2 weeks!!! gawd! thats a really long time. I should write more often. But these college assignments, as Soaring Heights said, have really been keeping me busy. Finished submitting three more assignments today and have to start preparing for exams for next week. I have quit smoking since I last wrote. (Once again, yes. But hopefully forever.) I've been noticing how the urge to smoke keeps on going up and down. Whenever I start getting tense, start losing hope, feel a bit low that is, my breathing pattern changes. One of the main reasons I smoke is to get my breathing pattern back in shape, which, I feel would lift me off the depression. Effective to some extent, as in yoga, but ultimately a killer. I keep on telling myself as to how long will I depend on cigarettes, how long can I be dependent when I want to be free. How many more excuses, how many more reasons to slip back into that cycle where there is no permanent relief. How far can I go from there? So, in the past few days, when I've been stressed, I've been talking to myself, battling myself, breathing, trying to understand the reason for the stress rather than seeking an escape, and with success. This is the same reason why psychotherapy is administered.

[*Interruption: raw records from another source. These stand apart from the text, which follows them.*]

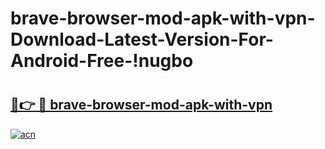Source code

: # brave-browser-mod-apk-with-vpn-Download-Latest-Version-For-Android-Free-!nugbo

# <h2><a href="https://q1gq86.esa.edu.pl?title=brave-browser-mod-apk-with-vpn&ref=nugbo">🔗👉 🔴 brave-browser-mod-apk-with-vpn</a></h2>

[![acn](https://github.com/user-attachments/assets/0f9c940e-d8b0-45ae-aac7-cd30a18b3e1c)](https://q1gq86.esa.edu.pl?title=brave-browser-mod-apk-with-vpn&ref=nugbo)


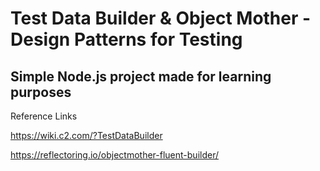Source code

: # Test Data Builder & Object Mother - Design Patterns for Testing

## Simple Node.js project made for learning purposes

Reference Links

https://wiki.c2.com/?TestDataBuilder

https://reflectoring.io/objectmother-fluent-builder/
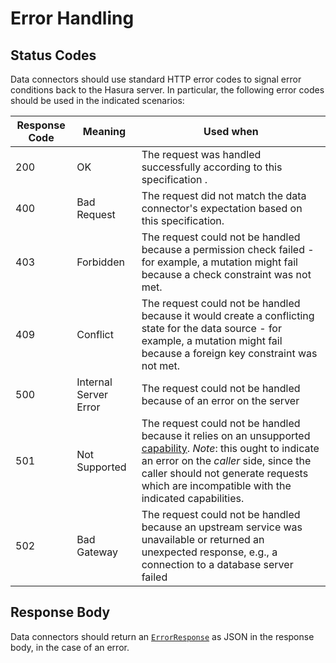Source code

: # Error Handling

## Status Codes

Data connectors should use standard HTTP error codes to signal error conditions back to the Hasura server. In particular, the following error codes should be used in the indicated scenarios:

| Response Code | Meaning | Used when |
|-|-|-|
| 200 | OK | The request was handled successfully according to this specification .|
| 400 | Bad Request | The request did not match the data connector's expectation based on this specification. |
| 403 | Forbidden | The request could not be handled because a permission check failed - for example, a mutation might fail because a check constraint was not met. |
| 409 | Conflict | The request could not be handled because it would create a conflicting state for the data source - for example, a mutation might fail because a foreign key constraint was not met. |
| 500 | Internal Server Error | The request could not be handled because of an error on the server |
| 501 | Not Supported | The request could not be handled because it relies on an unsupported [capability](capabilities.md). _Note_: this ought to indicate an error on the _caller_ side, since the caller should not generate requests which are incompatible with the indicated capabilities. |
| 502 | Bad Gateway | The request could not be handled because an upstream service was unavailable or returned an unexpected response, e.g., a connection to a database server failed |

## Response Body

Data connectors should return an [`ErrorResponse`](../reference/types.md#errorresponse) as JSON in the response body, in the case of an error. 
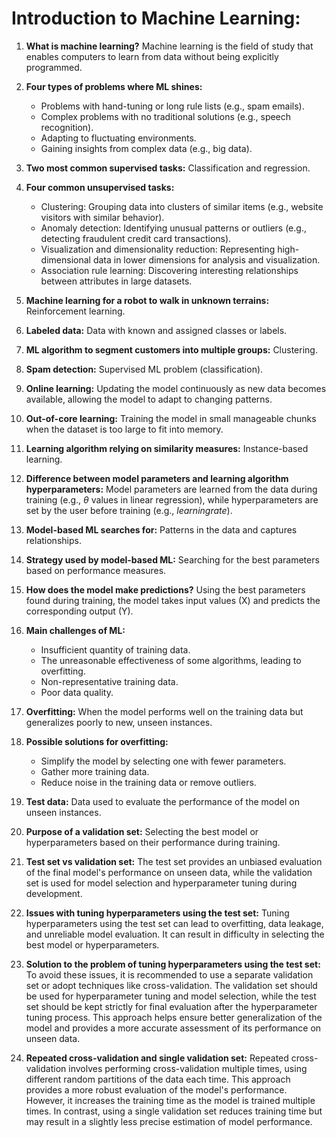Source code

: # Introduction to Machine Learning:
1. **What is machine learning?**
   Machine learning is the field of study that enables computers to learn from data without being explicitly programmed.

2. **Four types of problems where ML shines:**
   - Problems with hand-tuning or long rule lists (e.g., spam emails).
   - Complex problems with no traditional solutions (e.g., speech recognition).
   - Adapting to fluctuating environments.
   - Gaining insights from complex data (e.g., big data).

3. **Two most common supervised tasks:**
   Classification and regression.

4. **Four common unsupervised tasks:**
   - Clustering: Grouping data into clusters of similar items (e.g., website visitors with similar behavior).
   - Anomaly detection: Identifying unusual patterns or outliers (e.g., detecting fraudulent credit card transactions).
   - Visualization and dimensionality reduction: Representing high-dimensional data in lower dimensions for analysis and visualization.
   - Association rule learning: Discovering interesting relationships between attributes in large datasets.

5. **Machine learning for a robot to walk in unknown terrains:**
   Reinforcement learning.

6. **Labeled data:**
   Data with known and assigned classes or labels.

7. **ML algorithm to segment customers into multiple groups:**
   Clustering.

8. **Spam detection:**
   Supervised ML problem (classification).

9. **Online learning:**
   Updating the model continuously as new data becomes available, allowing the model to adapt to changing patterns.

10. **Out-of-core learning:**
    Training the model in small manageable chunks when the dataset is too large to fit into memory.

11. **Learning algorithm relying on similarity measures:**
    Instance-based learning.

12. **Difference between model parameters and learning algorithm hyperparameters:**
    Model parameters are learned from the data during training (e.g., $`θ`$ values in linear regression), while hyperparameters are set by the user before training (e.g., $`learning rate`$).

13. **Model-based ML searches for:**
    Patterns in the data and captures relationships.

14. **Strategy used by model-based ML:**
    Searching for the best parameters based on performance measures.

15. **How does the model make predictions?**
    Using the best parameters found during training, the model takes input values (X) and predicts the corresponding output (Y).

16. **Main challenges of ML:**
    - Insufficient quantity of training data.
    - The unreasonable effectiveness of some algorithms, leading to overfitting.
    - Non-representative training data.
    - Poor data quality.

17. **Overfitting:**
    When the model performs well on the training data but generalizes poorly to new, unseen instances.

18. **Possible solutions for overfitting:**
    - Simplify the model by selecting one with fewer parameters.
    - Gather more training data.
    - Reduce noise in the training data or remove outliers.

19. **Test data:**
    Data used to evaluate the performance of the model on unseen instances.

20. **Purpose of a validation set:**
    Selecting the best model or hyperparameters based on their performance during training.

21. **Test set vs validation set:**
    The test set provides an unbiased evaluation of the final model's performance on unseen data, while the validation set is used for model selection and hyperparameter tuning during development.

22. **Issues with tuning hyperparameters using the test set:**
    Tuning hyperparameters using the test set can lead to overfitting, data leakage, and unreliable model evaluation. It can result in difficulty in selecting the best model or hyperparameters.

23. **Solution to the problem of tuning hyperparameters using the test set:**
    To avoid these issues, it is recommended to use a separate validation set or adopt techniques like cross-validation. The validation set should be used for hyperparameter tuning and model selection, while the test set should be kept strictly for final evaluation after the hyperparameter tuning process. This approach helps ensure better generalization of the model and provides a more accurate assessment of its performance on unseen data.

24. **Repeated cross-validation and single validation set:**
    Repeated cross-validation involves performing cross-validation multiple times, using different random partitions of the data each time. This approach provides a more robust evaluation of the model's performance. However, it increases the training time as the model is trained multiple times. In contrast, using a single validation set reduces training time but may result in a slightly less precise estimation of model performance.

     
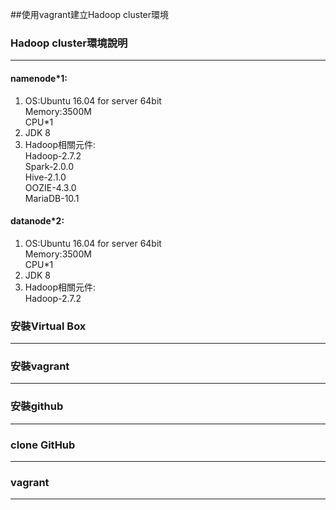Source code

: ﻿##使用vagrant建立Hadoop cluster環境
### Hadoop cluster環境說明
---
#### namenode\*1:  
1. OS:Ubuntu 16.04 for server 64bit  
Memory:3500M  
CPU*1   
2. JDK 8  
3. Hadoop相關元件:    
Hadoop-2.7.2  
Spark-2.0.0   
Hive-2.1.0   
OOZIE-4.3.0  
MariaDB-10.1
  
#### datanode\*2:  
1. OS:Ubuntu 16.04 for server 64bit  
Memory:3500M  
CPU*1   
2. JDK 8  
3. Hadoop相關元件:    
Hadoop-2.7.2
### 安裝Virtual Box
---

### 安裝vagrant
---
### 安裝github
---
### clone GitHub
---
### vagrant 
---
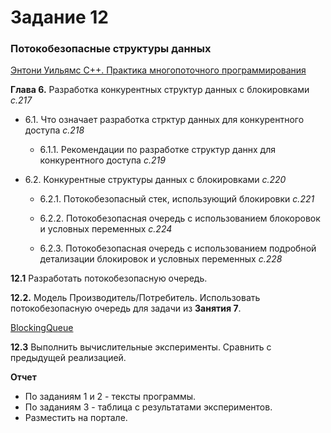 # Задание 12

### Потокобезопасные структуры данных

[Энтони Уильямс С++. Практика многопоточного программирования](https://github.com/IBetULookGood/bsu/blob/master/Parallel%20Systems%20(%D0%A0%D0%B0%D1%81%D0%BF%D1%80%D0%B5%D0%B4%D0%B5%D0%BB%D0%B5%D0%BD%D0%BD%D1%8B%D0%B5%20%D0%B8%20%D0%BF%D0%B0%D1%80%D0%B0%D0%BB%D0%BB%D0%B5%D0%BB%D1%8C%D0%BD%D1%8B%D0%B5%20%D1%81%D0%B8%D1%81%D1%82%D0%B5%D0%BC%D1%8B)/lab_12/theory.pdf)

__Глава 6.__ Разработка конкурентных структур данных с блокировками *с.217*

 - 6.1. Что означает разработка стрктур данных для конкурентного доступа *с.218*

    - 6.1.1. Рекомендации по разработке структур даннх для конкурентного доступа *с.219*

 - 6.2. Конкурентные структуры данных с блокировками *с.220*

    - 6.2.1. Потокобезопасный стек, использующий блокировки *с.221*

    - 6.2.2. Потокобезопасная очередь с использованием блокоровок и условных переменных *с.224*

    - 6.2.3. Потокобезопасная очередь с использованием подробной детализации блокировок и условных переменных *с.228*

 __12.1__ Разработать потокобезопасную очередь.

__12.2.__ Модель Производитель/Потребитель. Использовать потокобезопасную очередь для задачи из __Занятия 7__.

[BlockingQueue](https://docs.oracle.com/javase/7/docs/api/java/util/concurrent/BlockingQueue.html)


__12.3__ Выполнить вычислительные эксперименты. Сравнить с предыдущей реализацией.

__Отчет__ 
+ По заданиям 1 и 2 - тексты программы.
+ По заданиям 3 - таблица с результатами экспериментов.
+ Разместить на портале.
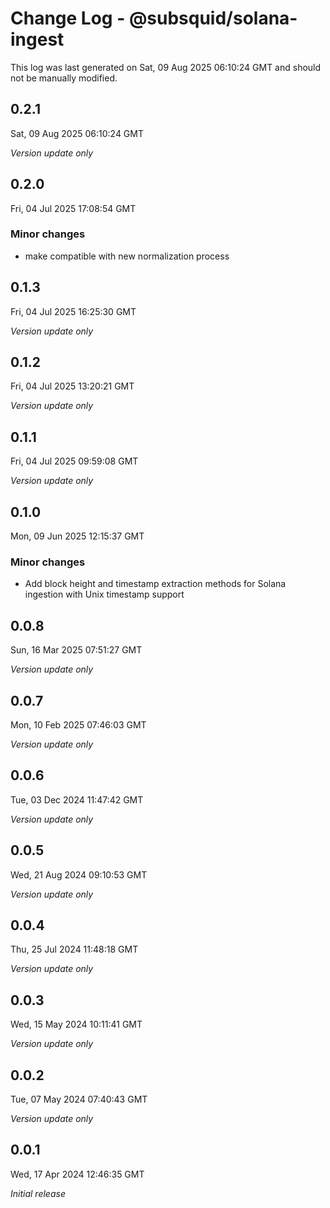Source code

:# Change Log - @subsquid/solana-ingest

This log was last generated on Sat, 09 Aug 2025 06:10:24 GMT and should not be manually modified.

## 0.2.1
Sat, 09 Aug 2025 06:10:24 GMT

_Version update only_

## 0.2.0
Fri, 04 Jul 2025 17:08:54 GMT

### Minor changes

- make compatible with new normalization process

## 0.1.3
Fri, 04 Jul 2025 16:25:30 GMT

_Version update only_

## 0.1.2
Fri, 04 Jul 2025 13:20:21 GMT

_Version update only_

## 0.1.1
Fri, 04 Jul 2025 09:59:08 GMT

_Version update only_

## 0.1.0
Mon, 09 Jun 2025 12:15:37 GMT

### Minor changes

- Add block height and timestamp extraction methods for Solana ingestion with Unix timestamp support

## 0.0.8
Sun, 16 Mar 2025 07:51:27 GMT

_Version update only_

## 0.0.7
Mon, 10 Feb 2025 07:46:03 GMT

_Version update only_

## 0.0.6
Tue, 03 Dec 2024 11:47:42 GMT

_Version update only_

## 0.0.5
Wed, 21 Aug 2024 09:10:53 GMT

_Version update only_

## 0.0.4
Thu, 25 Jul 2024 11:48:18 GMT

_Version update only_

## 0.0.3
Wed, 15 May 2024 10:11:41 GMT

_Version update only_

## 0.0.2
Tue, 07 May 2024 07:40:43 GMT

_Version update only_

## 0.0.1
Wed, 17 Apr 2024 12:46:35 GMT

_Initial release_

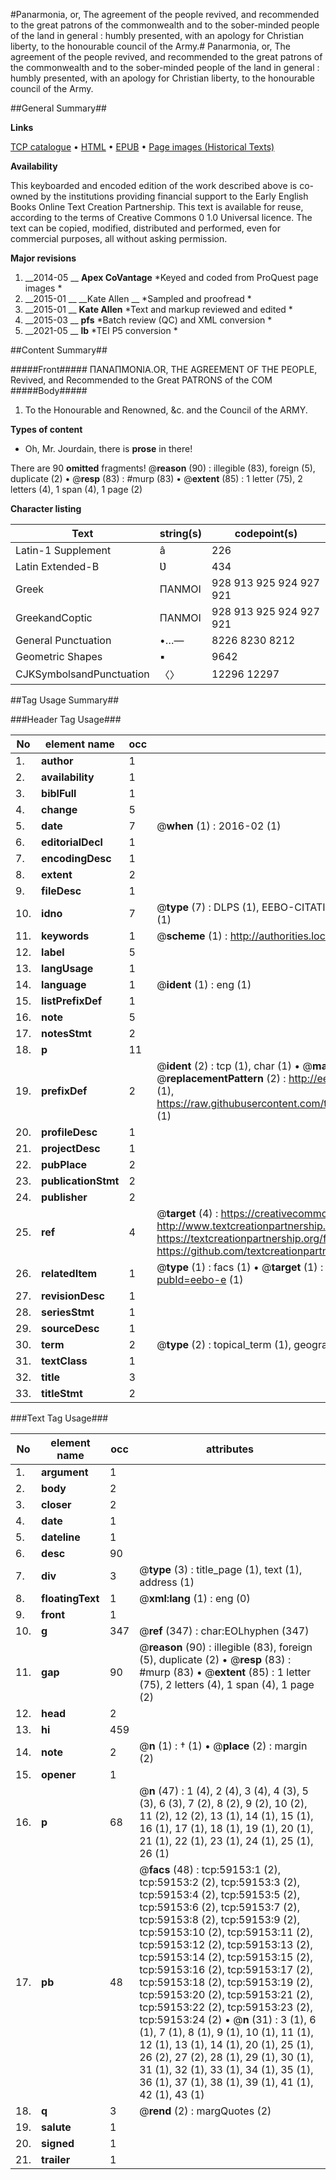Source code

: #Panarmonia, or, The agreement of the people revived, and recommended to the great patrons of the commonwealth and to the sober-minded people of the land in general : humbly presented, with an apology for Christian liberty, to the honourable council of the Army.#
Panarmonia, or, The agreement of the people revived, and recommended to the great patrons of the commonwealth and to the sober-minded people of the land in general : humbly presented, with an apology for Christian liberty, to the honourable council of the Army.

##General Summary##

**Links**

[TCP catalogue](http://www.ota.ox.ac.uk/tcp/)  • 
[HTML](http://tei.it.ox.ac.uk/tcp/Texts-HTML/free/A55/A55144.html)  • 
[EPUB](http://tei.it.ox.ac.uk/tcp/Texts-EPUB/free/A55/A55144.epub) • 
[Page images (Historical Texts)](https://historicaltexts.jisc.ac.uk/eebo-12300517e)

**Availability**

This keyboarded and encoded edition of the work described above is co-owned by the
    institutions providing financial support to the Early English Books Online Text Creation
    Partnership. This text is available for reuse, according to the terms of  Creative Commons 0 1.0 Universal
    licence. The text can be copied, modified, distributed and performed, even for commercial
    purposes, all without asking permission.

**Major revisions**

1. __2014-05 __ __Apex CoVantage__ *Keyed and coded from ProQuest page images *
1. __2015-01 __ __Kate Allen __ *Sampled and proofread *
1. __2015-01 __ __Kate Allen__ *Text and markup reviewed and edited *
1. __2015-03 __ __pfs__ *Batch review (QC) and XML conversion *
1. __2021-05 __ __lb__ *TEI P5 conversion *

##Content Summary##

#####Front#####
ΠΑΝΑΠΜΟΝΙΑ.OR, THE AGREEMENT OF THE PEOPLE, Revived, and Recommended to the Great PATRONS of the COM
#####Body#####

1. To the Honourable and Renowned, &c. and the Council of the ARMY.

**Types of content**

  * Oh, Mr. Jourdain, there is **prose** in there!

There are 90 **omitted** fragments! 
 @__reason__ (90) : illegible (83), foreign (5), duplicate (2)  •  @__resp__ (83) : #murp (83)  •  @__extent__ (85) : 1 letter (75), 2 letters (4), 1 span (4), 1 page (2)

**Character listing**


|Text|string(s)|codepoint(s)|
|---|---|---|
|Latin-1 Supplement|â|226|
|Latin Extended-B|Ʋ|434|
|Greek|ΠΑΝΜΟΙ|928 913 925 924 927 921|
|GreekandCoptic|ΠΑΝΜΟΙ|928 913 925 924 927 921|
|General Punctuation|•…—|8226 8230 8212|
|Geometric Shapes|▪|9642|
|CJKSymbolsandPunctuation|〈〉|12296 12297|

##Tag Usage Summary##

###Header Tag Usage###

|No|element name|occ|attributes|
|---|---|---|---|
|1.|__author__|1||
|2.|__availability__|1||
|3.|__biblFull__|1||
|4.|__change__|5||
|5.|__date__|7| @__when__ (1) : 2016-02 (1)|
|6.|__editorialDecl__|1||
|7.|__encodingDesc__|1||
|8.|__extent__|2||
|9.|__fileDesc__|1||
|10.|__idno__|7| @__type__ (7) : DLPS (1), EEBO-CITATION (1), VID (1), EEBO-PROQUEST (1), STC (2), OCLC (1)|
|11.|__keywords__|1| @__scheme__ (1) : http://authorities.loc.gov/ (1)|
|12.|__label__|5||
|13.|__langUsage__|1||
|14.|__language__|1| @__ident__ (1) : eng (1)|
|15.|__listPrefixDef__|1||
|16.|__note__|5||
|17.|__notesStmt__|2||
|18.|__p__|11||
|19.|__prefixDef__|2| @__ident__ (2) : tcp (1), char (1)  •  @__matchPattern__ (2) : ([0-9\-]+):([0-9IVX]+) (1), (.+) (1)  •  @__replacementPattern__ (2) : http://eebo.chadwyck.com/downloadtiff?vid=$1&page=$2 (1), https://raw.githubusercontent.com/textcreationpartnership/Texts/master/tcpchars.xml#$1 (1)|
|20.|__profileDesc__|1||
|21.|__projectDesc__|1||
|22.|__pubPlace__|2||
|23.|__publicationStmt__|2||
|24.|__publisher__|2||
|25.|__ref__|4| @__target__ (4) : https://creativecommons.org/publicdomain/zero/1.0/ (1), http://www.textcreationpartnership.org/docs/. (1), https://textcreationpartnership.org/faq/#faq05 (1), https://github.com/textcreationpartnership (1)|
|26.|__relatedItem__|1| @__type__ (1) : facs (1)  •  @__target__ (1) : https://data.historicaltexts.jisc.ac.uk/view?pubId=eebo-e (1)|
|27.|__revisionDesc__|1||
|28.|__seriesStmt__|1||
|29.|__sourceDesc__|1||
|30.|__term__|2| @__type__ (2) : topical_term (1), geographic_name (1)|
|31.|__textClass__|1||
|32.|__title__|3||
|33.|__titleStmt__|2||


###Text Tag Usage###

|No|element name|occ|attributes|
|---|---|---|---|
|1.|__argument__|1||
|2.|__body__|2||
|3.|__closer__|2||
|4.|__date__|1||
|5.|__dateline__|1||
|6.|__desc__|90||
|7.|__div__|3| @__type__ (3) : title_page (1), text (1), address (1)|
|8.|__floatingText__|1| @__xml:lang__ (1) : eng (0)|
|9.|__front__|1||
|10.|__g__|347| @__ref__ (347) : char:EOLhyphen (347)|
|11.|__gap__|90| @__reason__ (90) : illegible (83), foreign (5), duplicate (2)  •  @__resp__ (83) : #murp (83)  •  @__extent__ (85) : 1 letter (75), 2 letters (4), 1 span (4), 1 page (2)|
|12.|__head__|2||
|13.|__hi__|459||
|14.|__note__|2| @__n__ (1) : † (1)  •  @__place__ (2) : margin (2)|
|15.|__opener__|1||
|16.|__p__|68| @__n__ (47) : 1 (4), 2 (4), 3 (4), 4 (3), 5 (3), 6 (3), 7 (2), 8 (2), 9 (2), 10 (2), 11 (2), 12 (2), 13 (1), 14 (1), 15 (1), 16 (1), 17 (1), 18 (1), 19 (1), 20 (1), 21 (1), 22 (1), 23 (1), 24 (1), 25 (1), 26 (1)|
|17.|__pb__|48| @__facs__ (48) : tcp:59153:1 (2), tcp:59153:2 (2), tcp:59153:3 (2), tcp:59153:4 (2), tcp:59153:5 (2), tcp:59153:6 (2), tcp:59153:7 (2), tcp:59153:8 (2), tcp:59153:9 (2), tcp:59153:10 (2), tcp:59153:11 (2), tcp:59153:12 (2), tcp:59153:13 (2), tcp:59153:14 (2), tcp:59153:15 (2), tcp:59153:16 (2), tcp:59153:17 (2), tcp:59153:18 (2), tcp:59153:19 (2), tcp:59153:20 (2), tcp:59153:21 (2), tcp:59153:22 (2), tcp:59153:23 (2), tcp:59153:24 (2)  •  @__n__ (31) : 3 (1), 6 (1), 7 (1), 8 (1), 9 (1), 10 (1), 11 (1), 12 (1), 13 (1), 14 (1), 20 (1), 25 (1), 26 (2), 27 (2), 28 (1), 29 (1), 30 (1), 31 (1), 32 (1), 33 (1), 34 (1), 35 (1), 36 (1), 37 (1), 38 (1), 39 (1), 41 (1), 42 (1), 43 (1)|
|18.|__q__|3| @__rend__ (2) : margQuotes (2)|
|19.|__salute__|1||
|20.|__signed__|1||
|21.|__trailer__|1||
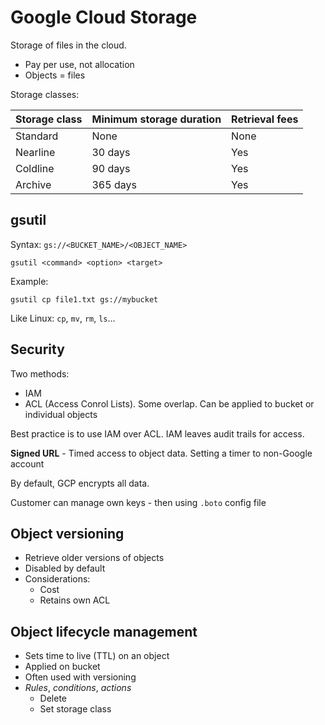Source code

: # Google Cloud Storage

Storage of files in the cloud.

- Pay per use, not allocation
- Objects = files

Storage classes:

<table>
<thead>
<tr>
<th>Storage class</th>
<th>Minimum storage duration</th>
<th>Retrieval fees</th>
</tr>
</thead>
<tbody>
<tr>
<td>Standard</td>
<td>None</td>
<td>None</td>
</tr>
<tr>
<td>Nearline</td>
<td>30 days</td>
<td>Yes</td>
</tr>
<tr>
<td>Coldline</td>
<td>90 days</td>
<td>Yes</td>
</tr>
<tr>
<td>Archive</td>
<td>365 days</td>
<td>Yes</td>
</tr>
</tbody>
</table>

## gsutil

Syntax: `gs://<BUCKET_NAME>/<OBJECT_NAME>`

`gsutil <command> <option> <target>`

Example:

`gsutil cp file1.txt gs://mybucket`

Like Linux: `cp`, `mv`, `rm`, `ls`...

## Security

Two methods:
- IAM
- ACL (Access Conrol Lists). Some overlap. Can be applied to bucket or individual objects

Best practice is to use IAM over ACL. IAM leaves audit trails for access.

**Signed URL** - Timed access to object data. Setting a timer to non-Google account

By default, GCP encrypts all data.

Customer can manage own keys - then using `.boto` config file

## Object versioning

- Retrieve older versions of objects
- Disabled by default
- Considerations:
  - Cost
  - Retains own ACL

## Object lifecycle management

- Sets time to live (TTL) on an object
- Applied on bucket
- Often used with versioning
- _Rules_, _conditions_, _actions_
  - Delete
  - Set storage class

It is given to make the person realize the reason for what is happening within and around herself or himself from an altogether unknown perspective, to bring insight and hence, ultimately, relief through gradual acceptance. Interestingly, I was never administered psychotherapy even when I pleaded once, for the simple reason that I was in no state to believe anything besides my viewpoint, such is the state in schizophrenia.

Anyways, here's to a happy and healthy start to a smoke-free future. And here's the end to this short post. (I may again write late next week once I'm over with my exams. So the keyboard is all yours Soaring Heights :)

2 comments:

wick.tick said...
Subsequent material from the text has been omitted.